# opinions wanted



## fillersgto (Aug 2, 2009)

have 06gto with stock exaust with flowmaster mufflers,wanting magnaflow cat back system with a x pipe will it be a big difference in sound or will i be wasting my money im new at this thanks for any advice


----------



## B-ville Goat (Oct 5, 2008)

Probably not going to be louder, but will have a different sound to it.


----------



## jpalamar (Jul 22, 2008)

Probally won't change much with loudness. Tone will def change alot.


----------



## fillersgto (Aug 2, 2009)

B-ville Goat said:


> Probably not going to be louder, but will have a different sound to it.


ok thanks


----------



## fillersgto (Aug 2, 2009)

jpalamar said:


> Probally won't change much with loudness. Tone will def change alot.

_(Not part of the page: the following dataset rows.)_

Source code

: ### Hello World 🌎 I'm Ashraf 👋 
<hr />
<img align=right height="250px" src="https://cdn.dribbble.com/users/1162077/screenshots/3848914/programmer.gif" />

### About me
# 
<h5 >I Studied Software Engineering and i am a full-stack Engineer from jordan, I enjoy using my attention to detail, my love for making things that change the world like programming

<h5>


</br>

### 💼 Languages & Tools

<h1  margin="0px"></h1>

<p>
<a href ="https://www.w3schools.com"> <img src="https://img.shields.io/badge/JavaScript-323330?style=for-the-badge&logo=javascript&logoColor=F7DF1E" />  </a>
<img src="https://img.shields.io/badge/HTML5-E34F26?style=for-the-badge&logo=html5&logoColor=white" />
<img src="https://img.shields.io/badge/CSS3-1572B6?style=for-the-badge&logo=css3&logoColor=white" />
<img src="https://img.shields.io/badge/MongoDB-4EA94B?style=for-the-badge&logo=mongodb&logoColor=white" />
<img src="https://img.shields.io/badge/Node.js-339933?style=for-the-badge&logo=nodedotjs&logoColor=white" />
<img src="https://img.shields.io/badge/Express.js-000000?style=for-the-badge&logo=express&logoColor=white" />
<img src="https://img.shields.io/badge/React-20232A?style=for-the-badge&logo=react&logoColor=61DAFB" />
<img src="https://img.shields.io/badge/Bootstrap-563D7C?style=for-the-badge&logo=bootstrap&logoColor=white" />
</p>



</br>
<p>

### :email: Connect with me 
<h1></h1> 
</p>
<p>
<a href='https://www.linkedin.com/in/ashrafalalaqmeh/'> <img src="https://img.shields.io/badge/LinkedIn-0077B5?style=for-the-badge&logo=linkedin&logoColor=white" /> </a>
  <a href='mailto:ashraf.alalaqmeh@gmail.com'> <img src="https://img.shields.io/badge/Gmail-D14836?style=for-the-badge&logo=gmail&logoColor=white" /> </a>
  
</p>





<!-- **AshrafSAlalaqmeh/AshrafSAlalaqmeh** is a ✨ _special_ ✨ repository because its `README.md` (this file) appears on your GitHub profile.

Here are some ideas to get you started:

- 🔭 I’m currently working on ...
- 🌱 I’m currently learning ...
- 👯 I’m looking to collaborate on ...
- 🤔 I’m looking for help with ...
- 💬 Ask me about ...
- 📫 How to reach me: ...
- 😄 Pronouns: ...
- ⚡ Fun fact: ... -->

do you think it give more a muscular tone like i said im new with this i appreciate your advice thanks


----------



## jpalamar (Jul 22, 2008)

h pipe is more muscle sounding. x pipe sounds more modern and exotic for lack of a better term. listen to some sound clips of the exhausts on youtube.com


----------



## Poolshark1321 (May 18, 2009)

IMO grabbing a nice set of Kooks 1 3/4 headers is a must before doing a catback exhaust.. you will hear a bigger difference and you will gain way more HP and TQ. I dont mind the way the stock exhaust sounds for now... after I get headers I'm going for Corsa Sport.


----------



## fillersgto (Aug 2, 2009)

should i leave exhaust way it is and take money and do headers cause i do want to add some mods


----------



## jpalamar (Jul 22, 2008)

fillersgto said:


> should i leave exhaust way it is and take money and do headers cause i do want to add some mods


Exhaust doesn't do anything until you are like 500+ hp. Headers with a tune will let you like 25-30 hp. Headers are the first power adder I would do.

Other things to look for would be suspension mods. They make a world of difference on our 3800 boat.


----------



## Jcoin (Mar 1, 2008)

If you want to go a cheaper route you could by Pacesetter headers and catback for the price of just a big name cat back system. The pacesetter systen doesn't give you stainless steel and special coating for the headers but the performance is basically the same. I currently have SLP longtubes I picked up used for $700 and the Pace setter cat back for $300 brand new. I think it's a no brainer if you looking for a cheaper option.


----------